Then you have come to the right place!

It can be in the form of a silly saying, a silly poem, or anything else that is silly and short.

I will start with a Haiku poem:

Never suggest that
Skinny flirts in miniskirts
Mustn't fail math!

Artchrispy
03-15-2018, 06:40 PM
'You have to risk it to get the biscuit.'

I believe it's a skater expression. I did hear a winter Olympics commentator apply it to snow boarding.

DavidPriestley
03-15-2018, 07:39 PM
'You have to risk it to get the biscuit.'

I believe it's a skater expression. I did hear a winter Olympics commentator apply it to snow boarding.
This saying actually originates from a 70’s TV advert in the UK for a muesli bar, which had the catchphrase “I’ll risk it for a Swisskit” (Swisskit pronounced like ‘Biscuit’ but with a ‘Sw’ at the start).
A while later, British people just started saying “risk it for a biscuit”.

A 'biscuit', in the UK, is the same thing that Americans call cookies.

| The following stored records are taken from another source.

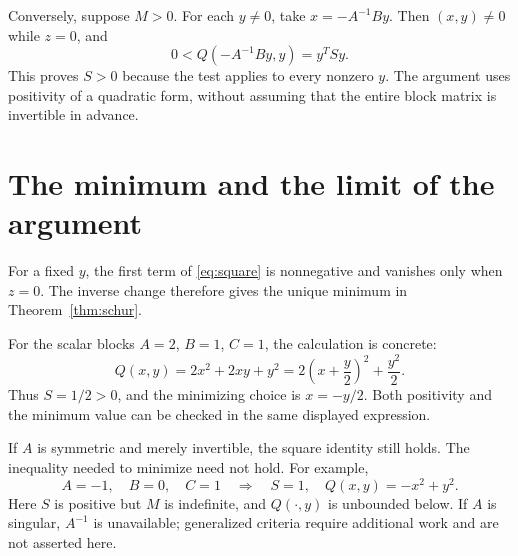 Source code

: \documentclass[12pt,reqno]{amsart}
\begin{document}
Conversely, suppose $M>0$. For each $y\ne0$, take $x=-A^{-1}By$.
Then $(x,y)\ne0$ while $z=0$, and
\[
 0<Q(-A^{-1}By,y)=y^TSy.
\]
This proves $S>0$ because the test applies to every nonzero $y$.
The argument uses positivity of a quadratic form, without assuming
that the entire block matrix is invertible in advance.

\section{The minimum and the limit of the argument}
For a fixed $y$, the first term of \eqref{eq:square} is nonnegative and
vanishes only when $z=0$. The inverse change therefore gives the unique
minimum in Theorem~\ref{thm:schur}.

For the scalar blocks $A=2$, $B=1$, $C=1$, the calculation is concrete:
\[
 Q(x,y)=2x^2+2xy+y^2
       =2\left(x+\frac y2\right)^2+\frac{y^2}{2}.
\]
Thus $S=1/2>0$, and the minimizing choice is $x=-y/2$. Both positivity
and the minimum value can be checked in the same displayed expression.

If $A$ is symmetric and merely invertible, the square identity still
holds. The inequality needed to minimize need not hold. For example,
\[
 A=-1,\quad B=0,\quad C=1
 \quad\Longrightarrow\quad S=1,\quad Q(x,y)=-x^2+y^2.
\]
Here $S$ is positive but $M$ is indefinite, and $Q(\cdot,y)$ is unbounded
below. If $A$ is singular, $A^{-1}$ is unavailable; generalized criteria
require additional work and are not asserted here.



\end{document}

I like finding pearls of wisdom in song lyrics. One of my favorites is from a song by 'The Eels' called "P.S. You Rock My World" (from the 'Electro-Shock Blues'album, much of which is about the songwriter Mark Everett dealing with his sister's suicide and his mother's terminal lung cancer.) which contains the phrase "a careful man tries to dodge the bullets while a happy man takes a walk." meaning that we can sometimes be too involved in being careful to enjoy simply living.
The final line of the entire album is "And maybe it's time to live."

No matter how much pain you are in, and how much you want it to all be over, at some point you have to decide to live... not just exist.

Luv2shoot
03-16-2018, 01:30 AM
Get eight hours of sleep, Nine if you're ugly.

Artchrispy
03-16-2018, 08:40 AM
This saying actually originates from a 70’s TV advert in the UK for a muesli bar, which had the catchphrase “I’ll risk it for a Swisskit” (Swisskit pronounced like ‘Biscuit’ but with a ‘Sw’ at the start).
A while later, British people just started saying “risk it for a biscuit”.

A 'biscuit', in the UK, is the same thing that Americans call cookies.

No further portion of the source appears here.